*What is being asked:* Check each line of the material that follows, and copy those holding the string "baselines".

*Data to use:*
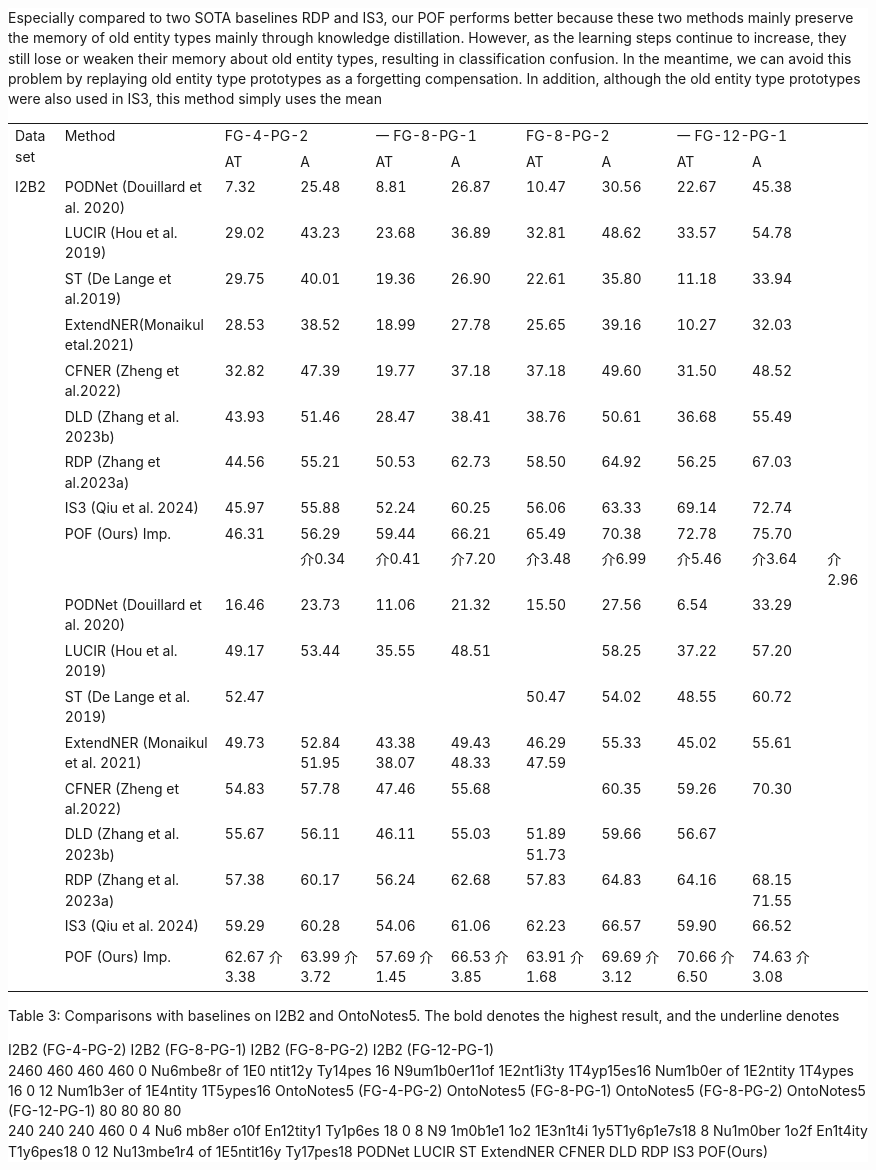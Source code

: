 Especially compared to two SOTA baselines RDP and IS3, our POF performs better because these two methods mainly preserve the memory of old entity types mainly through knowledge distillation. However, as the learning steps continue to increase, they still lose or weaken their memory about old entity types, resulting in classification confusion. In the meantime, we can avoid this problem by replaying old entity type prototypes as a forgetting compensation. In addition, although the old entity type prototypes were also used in IS3, this method simply uses the mean

<html><body><table><tr><td rowspan="2">Dataset</td><td rowspan="2">Method</td><td colspan="2">FG-4-PG-2</td><td colspan="2">一 FG-8-PG-1</td><td colspan="2">FG-8-PG-2</td><td colspan="2">一 FG-12-PG-1</td></tr><tr><td>AT</td><td>A</td><td>AT</td><td>A</td><td>AT</td><td>A</td><td>AT</td><td>A</td></tr><tr><td rowspan="10">I2B2</td><td>PODNet (Douillard et al. 2020)</td><td>7.32</td><td>25.48</td><td>8.81</td><td>26.87</td><td>10.47</td><td>30.56</td><td>22.67</td><td>45.38</td></tr><tr><td>LUCIR (Hou et al. 2019)</td><td>29.02</td><td>43.23</td><td>23.68</td><td>36.89</td><td>32.81</td><td>48.62</td><td>33.57</td><td>54.78</td></tr><tr><td>ST (De Lange et al.2019)</td><td>29.75</td><td>40.01</td><td>19.36</td><td>26.90</td><td>22.61</td><td>35.80</td><td>11.18</td><td>33.94</td></tr><tr><td>ExtendNER(Monaikul etal.2021)</td><td>28.53</td><td>38.52</td><td>18.99</td><td>27.78</td><td>25.65</td><td>39.16</td><td>10.27</td><td>32.03</td></tr><tr><td>CFNER (Zheng et al.2022)</td><td>32.82</td><td>47.39</td><td>19.77</td><td>37.18</td><td>37.18</td><td>49.60</td><td>31.50</td><td>48.52</td></tr><tr><td>DLD (Zhang et al. 2023b)</td><td>43.93</td><td>51.46</td><td>28.47</td><td>38.41</td><td>38.76</td><td>50.61</td><td>36.68</td><td>55.49</td></tr><tr><td>RDP (Zhang et al.2023a)</td><td>44.56</td><td>55.21</td><td>50.53</td><td>62.73</td><td>58.50</td><td>64.92</td><td>56.25</td><td>67.03</td></tr><tr><td>IS3 (Qiu et al. 2024)</td><td>45.97</td><td>55.88</td><td>52.24</td><td>60.25</td><td>56.06</td><td>63.33</td><td>69.14</td><td>72.74</td></tr><tr><td>POF (Ours) Imp.</td><td>46.31</td><td>56.29</td><td>59.44</td><td>66.21</td><td>65.49</td><td>70.38</td><td>72.78</td><td>75.70</td></tr><tr><td colspan="2"></td><td>介0.34</td><td>介0.41</td><td>介7.20</td><td>介3.48</td><td>介6.99</td><td>介5.46</td><td>介3.64</td><td>介2.96</td></tr><tr><td rowspan="10"></td><td>PODNet (Douillard et al. 2020)</td><td>16.46</td><td>23.73</td><td>11.06</td><td>21.32</td><td>15.50</td><td>27.56</td><td>6.54</td><td>33.29</td></tr><tr><td>LUCIR (Hou et al. 2019)</td><td>49.17</td><td>53.44</td><td>35.55</td><td>48.51</td><td></td><td>58.25</td><td>37.22</td><td>57.20</td></tr><tr><td>ST (De Lange et al. 2019)</td><td>52.47</td><td></td><td></td><td></td><td>50.47</td><td>54.02</td><td>48.55</td><td>60.72</td></tr><tr><td>ExtendNER (Monaikul et al. 2021)</td><td>49.73</td><td>52.84 51.95</td><td>43.38 38.07</td><td>49.43 48.33</td><td>46.29 47.59</td><td>55.33</td><td>45.02</td><td>55.61</td></tr><tr><td>CFNER (Zheng et al.2022)</td><td>54.83</td><td>57.78</td><td>47.46</td><td>55.68</td><td></td><td>60.35</td><td>59.26</td><td>70.30</td></tr><tr><td>DLD (Zhang et al. 2023b)</td><td>55.67</td><td>56.11</td><td>46.11</td><td>55.03</td><td>51.89 51.73</td><td>59.66</td><td>56.67</td><td></td></tr><tr><td>RDP (Zhang et al. 2023a)</td><td>57.38</td><td>60.17</td><td>56.24</td><td>62.68</td><td>57.83</td><td>64.83</td><td>64.16</td><td>68.15 71.55</td></tr><tr><td>IS3 (Qiu et al. 2024)</td><td>59.29</td><td>60.28</td><td>54.06</td><td>61.06</td><td>62.23</td><td>66.57</td><td>59.90</td><td>66.52</td></tr><tr><td></td><td></td><td></td><td></td><td></td><td></td><td></td><td></td><td></td></tr><tr><td>POF (Ours) Imp.</td><td>62.67 介3.38</td><td>63.99 介3.72</td><td>57.69 介1.45</td><td>66.53 介3.85</td><td>63.91 介1.68</td><td>69.69 介3.12</td><td>70.66 介6.50</td><td>74.63 介3.08</td></tr></table></body></html>

Table 3: Comparisons with baselines on I2B2 and OntoNotes5. The bold denotes the highest result, and the underline denotes

I2B2 (FG-4-PG-2) I2B2 (FG-8-PG-1) I2B2 (FG-8-PG-2) I2B2 (FG-12-PG-1)   
2460 460 460 460 0 Nu6mbe8r of 1E0 ntit12y Ty14pes 16 N9um1b0er11of 1E2nt1i3ty 1T4yp15es16 Num1b0er of 1E2ntity 1T4ypes 16 0 12 Num1b3er of 1E4ntity 1T5ypes16 OntoNotes5 (FG-4-PG-2) OntoNotes5 (FG-8-PG-1) OntoNotes5 (FG-8-PG-2) OntoNotes5 (FG-12-PG-1) 80 80 80 80   
240 240 240 460 0 4 Nu6 mb8er o10f En12tity1 Ty1p6es 18 0 8 N9 1m0b1e1 1o2 1E3n1t4i 1y5T1y6p1e7s18 8 Nu1m0ber 1o2f En1t4ity T1y6pes18 0 12 Nu13mbe1r4 of 1E5ntit16y Ty17pes18 PODNet LUCIR ST ExtendNER CFNER DLD RDP IS3 POF(Ours)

*Task solution:*
: Especially compared to two SOTA baselines RDP and IS3, our POF performs better because these two methods mainly preserve the memory of old entity types mainly through knowledge distillation. However, as the learning steps continue to increase, they still lose or weaken their memory about old entity types, resulting in classification confusion. In the meantime, we can avoid this problem by replaying old entity type prototypes as a forgetting compensation. In addition, although the old entity type prototypes were also used in IS3, this method simply uses the mean
Table 3: Comparisons with baselines on I2B2 and OntoNotes5. The bold denotes the highest result, and the underline denotes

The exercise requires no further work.